Entries supplied: Begin

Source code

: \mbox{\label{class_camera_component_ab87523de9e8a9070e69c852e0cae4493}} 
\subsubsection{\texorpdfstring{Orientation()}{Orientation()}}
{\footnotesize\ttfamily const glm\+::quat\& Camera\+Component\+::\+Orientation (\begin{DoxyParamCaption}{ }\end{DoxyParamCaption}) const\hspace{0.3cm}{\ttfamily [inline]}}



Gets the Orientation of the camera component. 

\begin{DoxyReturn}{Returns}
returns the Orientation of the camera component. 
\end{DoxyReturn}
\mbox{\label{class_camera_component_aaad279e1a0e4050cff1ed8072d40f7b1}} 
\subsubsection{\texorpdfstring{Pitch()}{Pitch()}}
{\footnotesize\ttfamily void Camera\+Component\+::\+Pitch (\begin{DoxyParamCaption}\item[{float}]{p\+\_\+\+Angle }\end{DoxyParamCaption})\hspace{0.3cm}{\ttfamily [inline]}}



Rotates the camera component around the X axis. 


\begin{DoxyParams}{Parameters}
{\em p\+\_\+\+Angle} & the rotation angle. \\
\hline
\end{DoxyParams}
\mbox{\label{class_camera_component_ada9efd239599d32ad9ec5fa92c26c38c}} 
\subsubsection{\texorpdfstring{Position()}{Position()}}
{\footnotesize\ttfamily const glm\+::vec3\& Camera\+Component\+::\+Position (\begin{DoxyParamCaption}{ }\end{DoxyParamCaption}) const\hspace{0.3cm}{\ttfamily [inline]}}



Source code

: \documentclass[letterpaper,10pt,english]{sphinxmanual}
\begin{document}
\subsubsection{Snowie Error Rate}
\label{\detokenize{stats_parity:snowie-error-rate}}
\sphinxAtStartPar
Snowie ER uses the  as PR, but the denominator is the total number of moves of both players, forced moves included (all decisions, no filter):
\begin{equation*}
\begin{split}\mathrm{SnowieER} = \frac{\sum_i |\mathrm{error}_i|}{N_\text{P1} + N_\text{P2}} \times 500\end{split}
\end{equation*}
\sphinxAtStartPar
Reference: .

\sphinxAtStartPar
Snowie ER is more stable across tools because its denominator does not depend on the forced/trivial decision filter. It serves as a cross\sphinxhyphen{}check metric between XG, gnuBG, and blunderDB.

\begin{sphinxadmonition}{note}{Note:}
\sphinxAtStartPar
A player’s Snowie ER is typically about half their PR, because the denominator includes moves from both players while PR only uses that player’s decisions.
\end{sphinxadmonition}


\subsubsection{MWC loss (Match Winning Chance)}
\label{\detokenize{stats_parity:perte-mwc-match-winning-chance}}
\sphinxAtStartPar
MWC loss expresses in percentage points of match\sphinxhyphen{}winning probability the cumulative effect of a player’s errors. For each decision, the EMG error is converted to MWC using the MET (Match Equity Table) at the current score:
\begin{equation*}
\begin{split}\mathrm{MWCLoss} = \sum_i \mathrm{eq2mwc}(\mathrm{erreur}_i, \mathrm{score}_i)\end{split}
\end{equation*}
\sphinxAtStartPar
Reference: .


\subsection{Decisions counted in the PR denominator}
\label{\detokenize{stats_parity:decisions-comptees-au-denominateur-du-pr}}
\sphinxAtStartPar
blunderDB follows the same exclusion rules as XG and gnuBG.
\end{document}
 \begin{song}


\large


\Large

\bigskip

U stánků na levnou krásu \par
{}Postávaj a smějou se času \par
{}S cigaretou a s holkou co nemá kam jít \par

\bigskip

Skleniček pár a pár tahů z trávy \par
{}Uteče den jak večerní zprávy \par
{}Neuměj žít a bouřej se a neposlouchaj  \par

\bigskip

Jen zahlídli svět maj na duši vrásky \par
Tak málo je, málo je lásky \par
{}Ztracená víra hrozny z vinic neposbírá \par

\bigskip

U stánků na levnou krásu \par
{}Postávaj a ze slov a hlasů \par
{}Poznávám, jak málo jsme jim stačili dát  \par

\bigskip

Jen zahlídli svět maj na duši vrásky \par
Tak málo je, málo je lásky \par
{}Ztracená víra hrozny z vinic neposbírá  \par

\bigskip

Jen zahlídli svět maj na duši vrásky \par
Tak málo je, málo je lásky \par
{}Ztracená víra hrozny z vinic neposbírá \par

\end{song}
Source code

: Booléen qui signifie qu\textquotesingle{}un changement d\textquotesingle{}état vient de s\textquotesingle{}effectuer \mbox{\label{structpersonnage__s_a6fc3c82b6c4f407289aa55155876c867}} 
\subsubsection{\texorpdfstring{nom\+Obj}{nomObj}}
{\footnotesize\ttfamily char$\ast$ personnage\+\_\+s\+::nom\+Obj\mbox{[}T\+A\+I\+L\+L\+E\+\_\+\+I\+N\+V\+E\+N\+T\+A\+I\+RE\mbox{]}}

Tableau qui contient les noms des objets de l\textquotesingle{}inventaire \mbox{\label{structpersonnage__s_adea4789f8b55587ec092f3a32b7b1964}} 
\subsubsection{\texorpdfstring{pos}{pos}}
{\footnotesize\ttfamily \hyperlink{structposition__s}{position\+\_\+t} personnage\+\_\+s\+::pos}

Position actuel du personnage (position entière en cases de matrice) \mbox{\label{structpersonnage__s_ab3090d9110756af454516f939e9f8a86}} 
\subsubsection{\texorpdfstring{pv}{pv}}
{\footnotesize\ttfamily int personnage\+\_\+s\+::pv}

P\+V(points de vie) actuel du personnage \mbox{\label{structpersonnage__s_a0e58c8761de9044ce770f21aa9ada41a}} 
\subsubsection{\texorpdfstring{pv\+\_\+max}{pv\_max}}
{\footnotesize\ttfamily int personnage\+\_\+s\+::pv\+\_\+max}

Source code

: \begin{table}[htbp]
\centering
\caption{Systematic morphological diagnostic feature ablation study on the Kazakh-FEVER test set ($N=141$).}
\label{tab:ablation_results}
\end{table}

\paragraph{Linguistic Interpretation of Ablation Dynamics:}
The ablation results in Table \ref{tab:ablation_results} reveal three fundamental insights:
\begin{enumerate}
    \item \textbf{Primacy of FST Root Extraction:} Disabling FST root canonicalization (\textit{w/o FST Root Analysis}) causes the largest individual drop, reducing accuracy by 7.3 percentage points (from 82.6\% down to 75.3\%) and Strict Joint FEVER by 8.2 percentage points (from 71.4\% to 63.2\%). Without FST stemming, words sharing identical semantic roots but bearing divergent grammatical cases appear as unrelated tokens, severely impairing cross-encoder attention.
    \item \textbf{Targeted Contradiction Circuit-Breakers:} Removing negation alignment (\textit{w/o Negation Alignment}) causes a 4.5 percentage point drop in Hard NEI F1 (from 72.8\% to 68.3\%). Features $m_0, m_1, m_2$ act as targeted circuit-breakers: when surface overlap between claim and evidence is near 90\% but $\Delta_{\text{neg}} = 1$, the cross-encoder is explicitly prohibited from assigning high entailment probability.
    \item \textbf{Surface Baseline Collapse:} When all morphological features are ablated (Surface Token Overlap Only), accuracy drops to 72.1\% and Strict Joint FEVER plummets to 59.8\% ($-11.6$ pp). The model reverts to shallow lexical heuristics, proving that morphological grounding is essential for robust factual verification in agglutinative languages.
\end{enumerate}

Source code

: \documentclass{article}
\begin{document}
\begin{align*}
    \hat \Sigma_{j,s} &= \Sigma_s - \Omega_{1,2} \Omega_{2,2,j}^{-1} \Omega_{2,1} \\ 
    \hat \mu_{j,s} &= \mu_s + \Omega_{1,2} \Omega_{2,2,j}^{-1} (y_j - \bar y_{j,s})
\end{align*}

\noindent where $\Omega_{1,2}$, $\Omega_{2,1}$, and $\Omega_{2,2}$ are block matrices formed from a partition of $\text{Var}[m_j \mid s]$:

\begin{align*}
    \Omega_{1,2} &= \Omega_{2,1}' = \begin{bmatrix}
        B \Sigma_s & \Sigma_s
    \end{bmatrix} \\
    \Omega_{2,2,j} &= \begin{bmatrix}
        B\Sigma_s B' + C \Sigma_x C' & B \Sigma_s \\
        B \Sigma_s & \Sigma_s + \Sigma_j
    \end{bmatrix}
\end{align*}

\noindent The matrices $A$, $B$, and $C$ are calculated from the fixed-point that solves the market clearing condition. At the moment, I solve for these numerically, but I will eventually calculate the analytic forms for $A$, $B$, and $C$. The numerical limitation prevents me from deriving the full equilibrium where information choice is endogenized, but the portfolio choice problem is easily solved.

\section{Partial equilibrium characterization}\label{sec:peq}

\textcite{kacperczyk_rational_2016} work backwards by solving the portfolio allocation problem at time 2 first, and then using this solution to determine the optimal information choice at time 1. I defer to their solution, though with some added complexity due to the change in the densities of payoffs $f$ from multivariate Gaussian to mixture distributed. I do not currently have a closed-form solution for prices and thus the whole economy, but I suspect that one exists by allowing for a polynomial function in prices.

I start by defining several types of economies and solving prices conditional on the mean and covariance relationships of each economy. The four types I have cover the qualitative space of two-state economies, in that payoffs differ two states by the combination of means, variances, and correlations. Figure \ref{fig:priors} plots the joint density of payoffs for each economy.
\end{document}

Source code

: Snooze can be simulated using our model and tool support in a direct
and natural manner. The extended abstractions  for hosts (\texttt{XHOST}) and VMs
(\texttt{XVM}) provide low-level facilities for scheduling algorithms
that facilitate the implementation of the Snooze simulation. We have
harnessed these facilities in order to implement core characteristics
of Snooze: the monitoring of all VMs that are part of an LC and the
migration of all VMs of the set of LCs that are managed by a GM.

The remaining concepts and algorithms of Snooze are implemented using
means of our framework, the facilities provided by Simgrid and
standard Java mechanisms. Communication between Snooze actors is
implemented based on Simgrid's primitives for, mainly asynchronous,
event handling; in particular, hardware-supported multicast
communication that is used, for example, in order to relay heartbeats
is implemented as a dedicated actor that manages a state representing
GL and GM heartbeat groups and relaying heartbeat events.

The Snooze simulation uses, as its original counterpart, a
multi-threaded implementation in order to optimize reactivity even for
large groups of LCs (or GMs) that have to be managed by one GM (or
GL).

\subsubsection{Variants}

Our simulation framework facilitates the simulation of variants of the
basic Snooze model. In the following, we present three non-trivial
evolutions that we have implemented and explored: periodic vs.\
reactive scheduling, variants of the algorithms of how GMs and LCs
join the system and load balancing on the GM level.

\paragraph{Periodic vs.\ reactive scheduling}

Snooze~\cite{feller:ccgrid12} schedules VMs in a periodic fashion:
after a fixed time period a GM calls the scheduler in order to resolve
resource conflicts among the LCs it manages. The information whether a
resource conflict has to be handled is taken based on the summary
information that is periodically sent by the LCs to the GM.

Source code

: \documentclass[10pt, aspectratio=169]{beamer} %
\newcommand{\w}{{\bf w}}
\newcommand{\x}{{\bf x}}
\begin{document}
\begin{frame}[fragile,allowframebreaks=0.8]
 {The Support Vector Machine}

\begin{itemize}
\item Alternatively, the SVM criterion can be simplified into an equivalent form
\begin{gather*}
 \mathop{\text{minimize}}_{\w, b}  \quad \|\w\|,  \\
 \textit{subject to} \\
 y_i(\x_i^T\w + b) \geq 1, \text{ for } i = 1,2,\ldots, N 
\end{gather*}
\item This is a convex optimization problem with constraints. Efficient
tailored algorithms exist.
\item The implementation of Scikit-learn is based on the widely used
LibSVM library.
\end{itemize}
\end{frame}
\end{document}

Entries supplied: End

What you should do: Every line in the listing above that mentions "mbox" should be returned.

Solution to this problem:
: \mbox{\label{class_camera_component_ab87523de9e8a9070e69c852e0cae4493}} 
\mbox{\label{class_camera_component_aaad279e1a0e4050cff1ed8072d40f7b1}} 
\mbox{\label{class_camera_component_ada9efd239599d32ad9ec5fa92c26c38c}} 
: Booléen qui signifie qu\textquotesingle{}un changement d\textquotesingle{}état vient de s\textquotesingle{}effectuer \mbox{\label{structpersonnage__s_a6fc3c82b6c4f407289aa55155876c867}} 
{\footnotesize\ttfamily char$\ast$ personnage\+\_\+s\+::nom\+Obj\mbox{[}T\+A\+I\+L\+L\+E\+\_\+\+I\+N\+V\+E\+N\+T\+A\+I\+RE\mbox{]}}
Tableau qui contient les noms des objets de l\textquotesingle{}inventaire \mbox{\label{structpersonnage__s_adea4789f8b55587ec092f3a32b7b1964}} 
Position actuel du personnage (position entière en cases de matrice) \mbox{\label{structpersonnage__s_ab3090d9110756af454516f939e9f8a86}} 
P\+V(points de vie) actuel du personnage \mbox{\label{structpersonnage__s_a0e58c8761de9044ce770f21aa9ada41a}} 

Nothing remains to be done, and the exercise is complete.